Regulation - with industry consultation, various agency inputs, and strict consumer protections - is now being implemented globally. Here is a quick rundown of some of the most important frameworks that are emerging worldwide:

  • Europe’s Markets in Crypto-Assets (MiCA) regulation. MiCA was created by the European Union in 2020. It started in 2018 as the FinTech Digital Action plan, and went through years of consultations before being enforced in June 2023.
  • Australia’s ‘token-mapping’ exercise. The Australian Treasury described this as ‘a foundational step in the Government’s multi‑stage reform agenda that commits to developing appropriate regulatory settings for the crypto sector.’ This consultation will be used to create regulatory frameworks for digital assets. 
  • USA’s ‘Fit21’ bill. This bill was passed in May 2024, as an effort to establish a new legal framework for cryptocurrencies. However, the Securities and Exchange Commission (SEC) warned that the bill would leave regulatory gaps exposed. 
  • Thailand’s world-first regulations. Thailand's SEC was one of the first financial bodies to start implementing digital asset regulation. Crypto is highly popular in Thailand, and crucial for the country’s economy. Regulation is strongly focussed on exchanges and providers making sure risks are clear, and strong licensing protocols are in place. 
  • Latin American’s varied approach. While El Salvador allows Bitcoin as legal tender, Bolivia has completely banned cryptocurrency since 2014, claiming too much volatility. There is little to no consistent regulation across Latin America, making any protocols highly localized and non-transferable across regional borders.  

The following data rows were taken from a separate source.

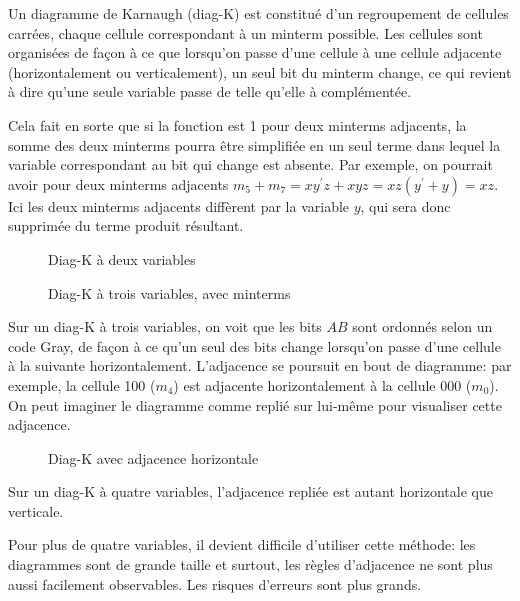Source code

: \documentclass[11pt]{article}
\begin{document}
Un diagramme de Karnaugh (diag-K) est constitué d'un regroupement de
cellules carrées, chaque cellule correspondant à un minterm
possible. Les cellules sont organisées de façon à ce que lorsqu'on
passe d'une cellule à une cellule adjacente (horizontalement ou
verticalement), un seul bit du minterm change, ce qui revient à dire
qu'une seule variable passe de telle qu'elle à complémentée.

Cela fait en sorte que si la fonction est 1 pour deux minterms
adjacents, la somme des deux minterms pourra être simplifiée en un
seul terme dans lequel la variable correspondant au bit qui change est
absente. Par exemple, on pourrait avoir pour deux minterms adjacents
\(m_5 + m_7 = xy^\prime z + xyz = xz(y^\prime + y) = xz\). Ici les
deux minterms adjacents diffèrent par la variable \(y\), qui sera donc
supprimée du terme produit résultant.

\begin{figure}[htbp]
\centering

\caption{\label{fig:orgbb99bb6}Diag-K à deux variables}
\end{figure}

\begin{figure}[htbp]
\centering

\caption{\label{fig:orged5261d}Diag-K à trois variables, avec minterms}
\end{figure}

Sur un diag-K à trois variables, on voit que les bits \(AB\) sont
ordonnés selon un code Gray, de façon à ce qu'un seul des bits change
lorsqu'on passe d'une cellule à la suivante
horizontalement. L'adjacence se poursuit en bout de diagramme: par
exemple, la cellule 100 (\(m_4\)) est adjacente horizontalement à la
cellule 000 (\(m_0\)). On peut imaginer le diagramme comme replié sur
lui-même pour visualiser cette adjacence.

\begin{figure}[htbp]
\centering

\caption{\label{fig:org6535bdc}Diag-K avec adjacence horizontale}
\end{figure}

Sur un diag-K à quatre variables, l'adjacence repliée est autant horizontale
que verticale.

Pour plus de quatre variables, il devient difficile d'utiliser cette
méthode: les diagrammes sont de grande taille et surtout, les règles
d'adjacence ne sont plus aussi facilement observables. Les risques
d'erreurs sont plus grands.
\end{document}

Regulation and the future of cryptocurrency 

The future of cryptocurrency looks set to be determined by regulatory decision-making. MiCA is being rolled out across the European Union at different times and being adapted within different countries. And with the upcoming election in the United States, all eyes will be on regional regulatory bodies to see what changes in crypto policy happen. 

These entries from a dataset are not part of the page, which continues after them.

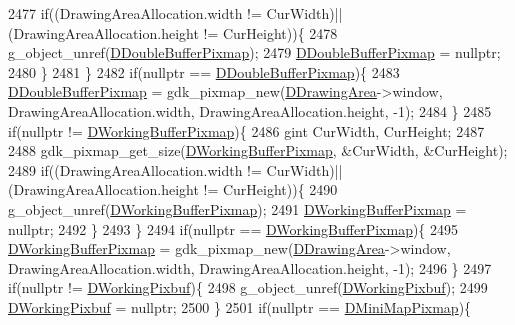 \begin{DoxyCode}
{2477         \textcolor{keywordflow}{if}((DrawingAreaAllocation.width != CurWidth)||(DrawingAreaAllocation.height != CurHeight))\{
2478             g\_object\_unref(\hyperlink{classCApplicationData_aefb64ec5ca3f791f6d431cfc56b9f3b3}{DDoubleBufferPixmap});
2479             \hyperlink{classCApplicationData_aefb64ec5ca3f791f6d431cfc56b9f3b3}{DDoubleBufferPixmap} = \textcolor{keyword}{nullptr};
2480         \}
2481     \}
2482     \textcolor{keywordflow}{if}(\textcolor{keyword}{nullptr} == \hyperlink{classCApplicationData_aefb64ec5ca3f791f6d431cfc56b9f3b3}{DDoubleBufferPixmap})\{
2483         \hyperlink{classCApplicationData_aefb64ec5ca3f791f6d431cfc56b9f3b3}{DDoubleBufferPixmap} = gdk\_pixmap\_new(\hyperlink{classCApplicationData_a4735f5d31632313e0b2a1659eb178987}{DDrawingArea}->window, 
      DrawingAreaAllocation.width, DrawingAreaAllocation.height, -1);
2484     \}
2485     \textcolor{keywordflow}{if}(\textcolor{keyword}{nullptr} != \hyperlink{classCApplicationData_afa34cf2780f38dd28c0c811e69d60a97}{DWorkingBufferPixmap})\{
2486         gint CurWidth, CurHeight;
2487         
2488         gdk\_pixmap\_get\_size(\hyperlink{classCApplicationData_afa34cf2780f38dd28c0c811e69d60a97}{DWorkingBufferPixmap}, &CurWidth, &CurHeight); 
2489         \textcolor{keywordflow}{if}((DrawingAreaAllocation.width != CurWidth)||(DrawingAreaAllocation.height != CurHeight))\{
2490             g\_object\_unref(\hyperlink{classCApplicationData_afa34cf2780f38dd28c0c811e69d60a97}{DWorkingBufferPixmap});
2491             \hyperlink{classCApplicationData_afa34cf2780f38dd28c0c811e69d60a97}{DWorkingBufferPixmap} = \textcolor{keyword}{nullptr};
2492         \}
2493     \}
2494     \textcolor{keywordflow}{if}(\textcolor{keyword}{nullptr} == \hyperlink{classCApplicationData_afa34cf2780f38dd28c0c811e69d60a97}{DWorkingBufferPixmap})\{
2495         \hyperlink{classCApplicationData_afa34cf2780f38dd28c0c811e69d60a97}{DWorkingBufferPixmap} = gdk\_pixmap\_new(\hyperlink{classCApplicationData_a4735f5d31632313e0b2a1659eb178987}{DDrawingArea}->window, 
      DrawingAreaAllocation.width, DrawingAreaAllocation.height, -1);
2496     \}
2497     \textcolor{keywordflow}{if}(\textcolor{keyword}{nullptr} != \hyperlink{classCApplicationData_a19355c8cf25f216019db728219185119}{DWorkingPixbuf})\{
2498         g\_object\_unref(\hyperlink{classCApplicationData_a19355c8cf25f216019db728219185119}{DWorkingPixbuf});
2499         \hyperlink{classCApplicationData_a19355c8cf25f216019db728219185119}{DWorkingPixbuf} = \textcolor{keyword}{nullptr};
2500     \}
2501     \textcolor{keywordflow}{if}(\textcolor{keyword}{nullptr} == \hyperlink{classCApplicationData_abe3af81659ead5113b7b2f165a88e737}{DMiniMapPixmap})\{
}
\end{DoxyCode}
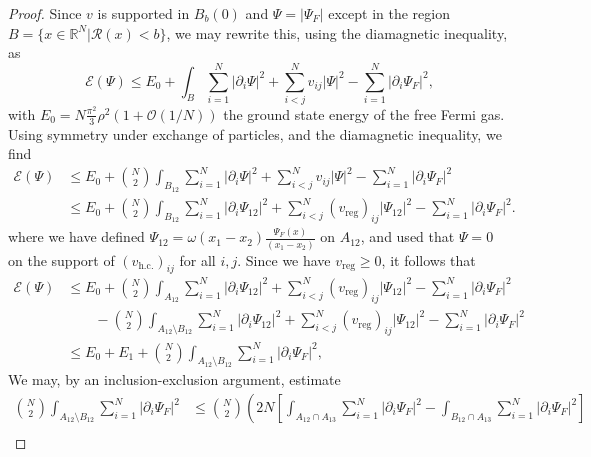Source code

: \documentclass[a4paper,11pt]{article}
\newcommand{\abs}[1]{\left\lvert #1 \right\rvert}
\newcommand{\R}{\mathbb{R}}
\newcommand{\rr}{\mathcal{R}}
\numberwithin{equation}{section}
\begin{document}
	\begin{proof}
		Since $ v $ is supported in $ B_b(0) $ and $ \Psi=\abs{\Psi_F} $ except in the region $ B=\{x\in\R^N \vert \rr(x)<b \} $, we may rewrite this, using the diamagnetic inequality, as \begin{equation}
		\mathcal{E}(\Psi)\leq E_0+\int_B \sum_{i=1}^{N}\abs{\partial_i\Psi}^2+\sum_{i<j}^{N}v_{ij}\abs{\Psi}^2-\sum_{i=1}^{N}\abs{\partial_i\Psi_F}^2,
		\end{equation}
		with $ E_0=N\frac{\pi^2}{3}\rho^2(1+\mathcal{O}(1/N)) $ the ground state energy of the free Fermi gas. Using symmetry under exchange of particles, and the diamagnetic inequality, we find \begin{equation}
		\begin{aligned}
		\mathcal{E}(\Psi)&\leq E_0+\binom{N}{2}\int_{B_{12}} \sum_{i=1}^{N}\abs{\partial_i\Psi}^2+\sum_{i<j}^{N}v_{ij}\abs{\Psi}^2-\sum_{i=1}^{N}\abs{\partial_i\Psi_F}^2\\&
		\leq E_0+\binom{N}{2}\int_{B_{12}} \sum_{i=1}^{N}\abs{\partial_i\Psi_{12}}^2+\sum_{i<j}^{N}(v_{\text{reg}})_{ij}\abs{\Psi_{12}}^2-\sum_{i=1}^{N}\abs{\partial_i\Psi_F}^2.
		\end{aligned}
		\end{equation}
		where we have defined $
		\Psi_{12}=
		\omega(x_1-x_2)\frac{\Psi_F(x)}{(x_1-x_2)} $ on $ A_{12} $,
		and used that $ \Psi=0 $ on the support of $ (v_{\text{h.c.}})_{ij} $ for all $ i,j $. Since we have $ v_{\text{reg}}\geq0 $, it follows that
		\begin{equation}
		\begin{aligned}
		\mathcal{E}(\Psi)&\leq E_0+\binom{N}{2}\int_{A_{12}} \sum_{i=1}^{N}\abs{\partial_i\Psi_{12}}^2+\sum_{i<j}^{N}(v_{\text{reg}})_{ij}\abs{\Psi_{12}}^2-\sum_{i=1}^{N}\abs{\partial_i\Psi_F}^2\\&\qquad
		-\binom{N}{2}\int_{A_{12}\setminus B_{12}} \sum_{i=1}^{N}\abs{\partial_i\Psi_{12}}^2+\sum_{i<j}^{N}(v_{\text{reg}})_{ij}\abs{\Psi_{12}}^2-\sum_{i=1}^{N}\abs{\partial_i\Psi_F}^2\\&
		\leq E_0+E_1+\binom{N}{2}\int_{A_{12}\setminus B_{12}}\sum_{i=1}^{N}\abs{\partial_i\Psi_F}^2,
		\end{aligned}
		\end{equation}	
		We may, by an inclusion-exclusion argument, estimate\begin{equation}
		\begin{aligned}
		\binom{N}{2}\int_{A_{12}\setminus B_{12}}\sum_{i=1}^{N}\abs{\partial_i\Psi_F}^2&\leq \binom{N}{2}\left(2N\left[\int_{A_{12}\cap A_{13}}\sum_{i=1}^{N}\abs{\partial_i\Psi_F}^2-\int_{B_{12}\cap A_{13}}\sum_{i=1}^{N}\abs{\partial_i\Psi_F}^2\right]\right.\\

\end{aligned}
\end{equation}
\end{proof}
\end{document}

Many see CBDCs (Central Bank Digital Currencies) as the next arena for regulators. They are controversial, with issues of privacy and how democratic digital assets can be with a central banking authority involved. Each government and issuer will also have their own interpretations of how to use and regulate CBDCs. 

The main challenge for regulators will be balancing innovation and customer safety, as well as financial stability. It will also likely require much more international cooperation and cross-border harmony. Cryptocurrency knows no borders or barriers, so the quicker regulatory bodies can work alongside each other, the better - and safer - the future of cryptocurrency will be.